"I Have Already Told You More Than 125% Of What I Know"
I first heard from a charming and honest statement years ago from a Stanford colleague who was being asked question after question about a case study he had done. He was providing us one compelling answer after another. But then he stopped himself in mid-sentence and said he refused to answer more questions because, as the headline says, "I have already told you more than 125% of what I know."
I think that those of us who are alleged to have expertise in certain topics can easily fall into this trap as we try to be helpful to others, and rather than stopping and realizing that we are beyond our expertise, we just keep saying more and more about things we know less and less about.

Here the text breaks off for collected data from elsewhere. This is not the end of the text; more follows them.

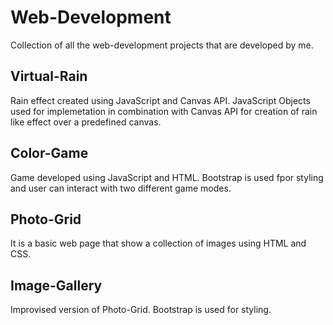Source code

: # Web-Development
Collection of all the web-development projects that are developed by me.

## Virtual-Rain
Rain effect created using JavaScript and Canvas API. JavaScript Objects used for implemetation in combination with Canvas API for creation of rain like effect over a predefined canvas.

## Color-Game
Game developed using JavaScript and HTML. Bootstrap is used fpor styling and user can interact with two different game modes.

## Photo-Grid
It is a basic web page that show a collection of images using HTML and CSS.

## Image-Gallery
Improvised version of Photo-Grid. Bootstrap is used for styling.

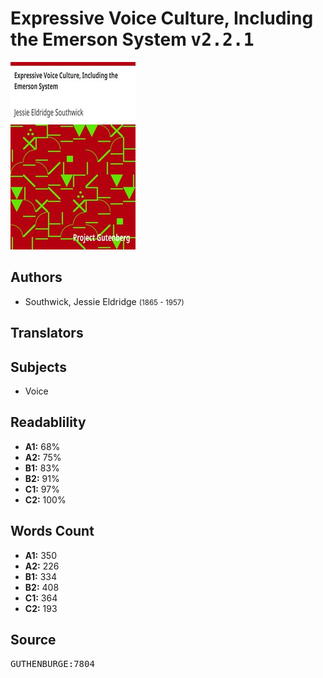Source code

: # Expressive Voice Culture, Including the Emerson System <kbd>v2.2.1</kbd>

![](./cover.medium.jpg "")

## Authors


 - Southwick, Jessie Eldridge <small>(1865 - 1957)</small>

## Translators



## Subjects


 - Voice

## Readablility


 - **A1:** 68%
 - **A2:** 75%
 - **B1:** 83%
 - **B2:** 91%
 - **C1:** 97%
 - **C2:** 100%

## Words Count


 - **A1:** 350
 - **A2:** 226
 - **B1:** 334
 - **B2:** 408
 - **C1:** 364
 - **C2:** 193

## Source


<kbd>GUTHENBURGE:7804</kbd>
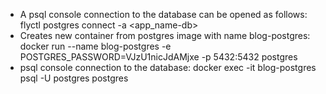 - A psql console connection to the database can be opened as follows:
	flyctl postgres connect -a <app_name-db>
- Creates new container from postgres image with name blog-postgres:
	docker run --name blog-postgres -e POSTGRES_PASSWORD=VJzU1nicJdAMjxe -p 5432:5432 postgres
- psql console connection to the database:
	docker exec -it blog-postgres psql -U postgres postgres
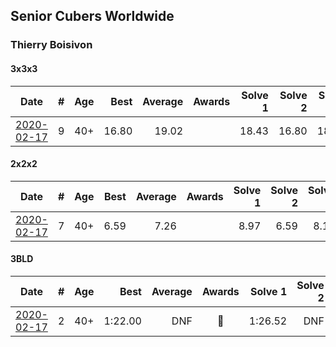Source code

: ## Senior Cubers Worldwide
### Thierry Boisivon

#### 3x3x3

| Date | # | Age | Best | Average | Awards | Solve 1 | Solve 2 | Solve 3 | Solve 4 | Solve 5 | Video |
| :--: | :--: | :--: | --: | --: | :--: | --: | --: | --: | --: | --: | :-- |
| [2020-02-17](../3x3x3/2020-02-17.md) | 9 | 40+ | 16.80 | 19.02 |  | 18.43 | 16.80 | 18.52 | 20.11 | 23.27 | [Link](https://www.facebook.com/events/616423959107229/permalink/621136361969322/) |

#### 2x2x2

| Date | # | Age | Best | Average | Awards | Solve 1 | Solve 2 | Solve 3 | Solve 4 | Solve 5 | Video |
| :--: | :--: | :--: | --: | --: | :--: | --: | --: | --: | --: | --: | :-- |
| [2020-02-17](../2x2x2/2020-02-17.md) | 7 | 40+ | 6.59 | 7.26 |  | 8.97 | 6.59 | 8.13 | 6.94 | 6.71 | [Link](https://www.facebook.com/events/176704156956327/permalink/181037429856333/) |

#### 3BLD

| Date | # | Age | Best | Average | Awards | Solve 1 | Solve 2 | Solve 3 | Video |
| :--: | :--: | :--: | --: | --: | :--: | --: | --: | --: | :-- |
| [2020-02-17](../3BLD/2020-02-17.md) | 2 | 40+ | 1:22.00 | DNF | 🥈 | 1:26.52 | DNF | 1:22.00 | [Link](https://www.facebook.com/events/173728187264773/permalink/178355273468731/) |

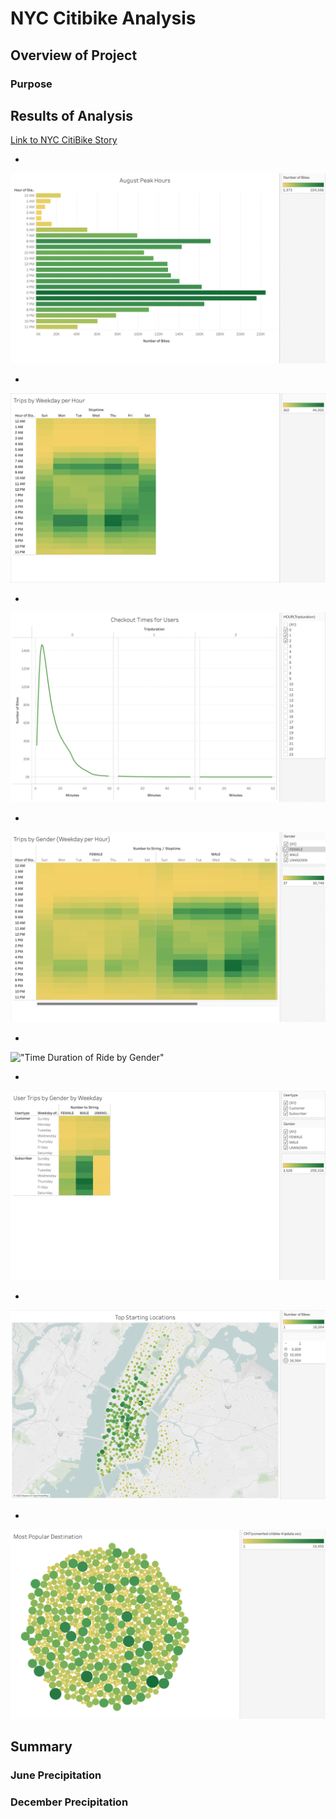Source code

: # NYC Citibike Analysis

## Overview of Project



### Purpose



## Results of Analysis

[Link to NYC CitiBike Story](https://public.tableau.com/app/profile/pritpal.sidhu/viz/NYC-Citibike-Challenge_16557627335780/CitibikeUseageinNYC)

* 

!["August Peak Hours"](https://github.com/psidhu42/bikesharing/blob/main/resources/01-August-Peak-Hours.png)

* 

!["Busiest Hours by Weekday"](https://github.com/psidhu42/bikesharing/blob/main/resources/02-Trips-by-Weekday-per-Hour.png)

* 

!["Time Duration of Ride by Users"](https://github.com/psidhu42/bikesharing/blob/main/resources/03-Checkout-Times-for-Users.png)

* 

!["Busiest Time of Day by Gender"](https://github.com/psidhu42/bikesharing/blob/main/resources/04-Trips-by-Gender-(Weekday-per-Hour).png)

* 

!["Time Duration of Ride by Gender"](phttps://github.com/psidhu42/bikesharing/blob/main/resources/05-Checkout-Times-by-Gender.png)

* 

!["Busiest Days by User Type and Gender"](https://github.com/psidhu42/bikesharing/blob/main/resources/06-User-Trips-by-Gender-by-Weekday.png)

* 

!["Top Starting Locations Map"](https://github.com/psidhu42/bikesharing/blob/main/resources/07-Top-Starting-Locations.png)

* 

!["Most Popular Destinations"](https://github.com/psidhu42/bikesharing/blob/main/resources/08-Most-Popular-Destination.png)



## Summary



### June Precipitation



### December Precipitation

I was thinking of this comment this morning after I got yet another media inquiry to talk about swearing in the workplace, a topic I officially retired from talking about after my NPR interview on power players and profanity. I did devote time to reading research on swearing and such and did learn some interesting lessons from The No Asshole Rule (especially from all the great comments and emails). But after being pressed pretty hard by a reporter to do another interview, I realized it was time to turn back to topics I know more about, and I used the "125%" line to deliver the message.
I don't think it is always bad, by the way, to tell more than you know so long as you make clear that you are speculating or hypothesizing beyond the information you have. A lot of creativity happens that way, but when you do so, it is good to understand (and explain to others) that this the case. This isn't an easy thing to do, however, because we human beings often have excessive confidence in our knowledge and expertise ESPECIALLY about areas we are must ignorant about. Comforting, isn't it? The path to self-awareness is not easy for any of us humans.